6. Fecal deposits identification using the ultimate reader of dung open source software
NOTE: The introduction and usage of the ultimate reader of dung software can be found in Supplementary File 1.
The study presented here shows that the measurement of diarrhea in D. melanogaster can be achieved through the use of the fecal deposit assay. Significant differences between the phenotypes (diarrheic or not) can be determined by analyzing various parameters, including the number of fecal deposits, the total area of deposits, the mean area of deposits, the mean lightness, and the total integrated optical density (IOD), which is a measure of the total amount of dye present in the deposit and represents the total fecal material content excreted27.
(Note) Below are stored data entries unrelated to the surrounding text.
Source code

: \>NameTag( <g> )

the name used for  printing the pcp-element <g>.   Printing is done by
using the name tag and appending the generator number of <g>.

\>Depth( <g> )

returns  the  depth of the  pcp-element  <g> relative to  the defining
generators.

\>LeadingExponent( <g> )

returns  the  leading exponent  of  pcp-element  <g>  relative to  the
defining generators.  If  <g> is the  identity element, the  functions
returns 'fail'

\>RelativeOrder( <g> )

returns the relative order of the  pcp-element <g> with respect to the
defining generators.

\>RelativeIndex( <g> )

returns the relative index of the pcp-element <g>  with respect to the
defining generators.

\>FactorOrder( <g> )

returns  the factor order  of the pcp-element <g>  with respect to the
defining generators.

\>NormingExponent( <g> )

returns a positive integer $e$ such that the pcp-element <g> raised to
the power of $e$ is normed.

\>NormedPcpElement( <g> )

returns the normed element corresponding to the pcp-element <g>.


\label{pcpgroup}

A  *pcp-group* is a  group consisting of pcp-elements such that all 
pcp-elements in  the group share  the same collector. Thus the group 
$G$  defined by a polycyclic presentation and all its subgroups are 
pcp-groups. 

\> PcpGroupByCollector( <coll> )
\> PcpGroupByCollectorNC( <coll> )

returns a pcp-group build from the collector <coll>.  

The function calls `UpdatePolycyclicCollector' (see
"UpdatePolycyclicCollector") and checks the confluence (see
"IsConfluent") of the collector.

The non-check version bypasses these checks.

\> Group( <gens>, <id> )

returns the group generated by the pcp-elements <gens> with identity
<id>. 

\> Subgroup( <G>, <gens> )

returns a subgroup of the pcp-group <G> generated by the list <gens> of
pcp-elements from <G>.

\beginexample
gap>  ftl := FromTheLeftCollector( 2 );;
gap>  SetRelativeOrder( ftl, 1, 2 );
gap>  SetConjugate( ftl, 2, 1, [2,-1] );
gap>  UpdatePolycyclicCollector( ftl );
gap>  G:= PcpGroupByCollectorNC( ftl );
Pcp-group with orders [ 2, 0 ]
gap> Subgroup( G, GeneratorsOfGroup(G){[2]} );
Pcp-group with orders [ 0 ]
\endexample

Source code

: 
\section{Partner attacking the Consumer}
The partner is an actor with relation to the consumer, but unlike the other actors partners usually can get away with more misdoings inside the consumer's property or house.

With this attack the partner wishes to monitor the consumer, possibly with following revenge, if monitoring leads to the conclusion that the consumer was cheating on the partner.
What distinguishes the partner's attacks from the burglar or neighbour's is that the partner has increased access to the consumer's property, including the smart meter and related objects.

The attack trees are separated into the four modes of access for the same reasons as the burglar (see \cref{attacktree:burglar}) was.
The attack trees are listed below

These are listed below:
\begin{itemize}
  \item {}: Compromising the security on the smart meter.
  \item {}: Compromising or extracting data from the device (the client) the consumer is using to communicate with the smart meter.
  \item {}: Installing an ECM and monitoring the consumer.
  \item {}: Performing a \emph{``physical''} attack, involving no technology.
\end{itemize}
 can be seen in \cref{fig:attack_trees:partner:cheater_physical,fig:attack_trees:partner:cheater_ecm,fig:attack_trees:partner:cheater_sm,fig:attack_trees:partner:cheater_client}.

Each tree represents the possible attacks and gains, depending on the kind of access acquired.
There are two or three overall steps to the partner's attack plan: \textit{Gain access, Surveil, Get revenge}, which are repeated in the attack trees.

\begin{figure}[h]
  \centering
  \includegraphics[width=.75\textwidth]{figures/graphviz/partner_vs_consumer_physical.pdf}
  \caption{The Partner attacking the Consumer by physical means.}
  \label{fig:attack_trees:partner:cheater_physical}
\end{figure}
The ITP gene knockdown in flies can induce a diarrheic phenotype, characterized by increased frequency of defecation, making them a suitable model for studying diarrhea29. In the context of this experiment, the ITPi strain (w1118; daughterless-GeneSwitch, UAS-ITPi /(CyO)) was employed and reared on a standard medium. Psidium guajava leaves extract was selected as the antidiarrheal intervention, given the widespread use of this plant in tropical regions to manage diarrhea. Crofelemer, an antidiarrheal agent, was approved by the US Food and Drug Administration (FDA) to provide symptomatic relief for non-infectious diarrhea in adult patients with HIV/AIDS undergoing antiretroviral therapy31. Crofelemer is an extract from the latex of Croton lechleri Müll.Arg. stem bark32. Loperamide is a synthetic drug used worldwide to treat diarrhea33. Both Crofelemer and Loperamide were used as potential positive controls.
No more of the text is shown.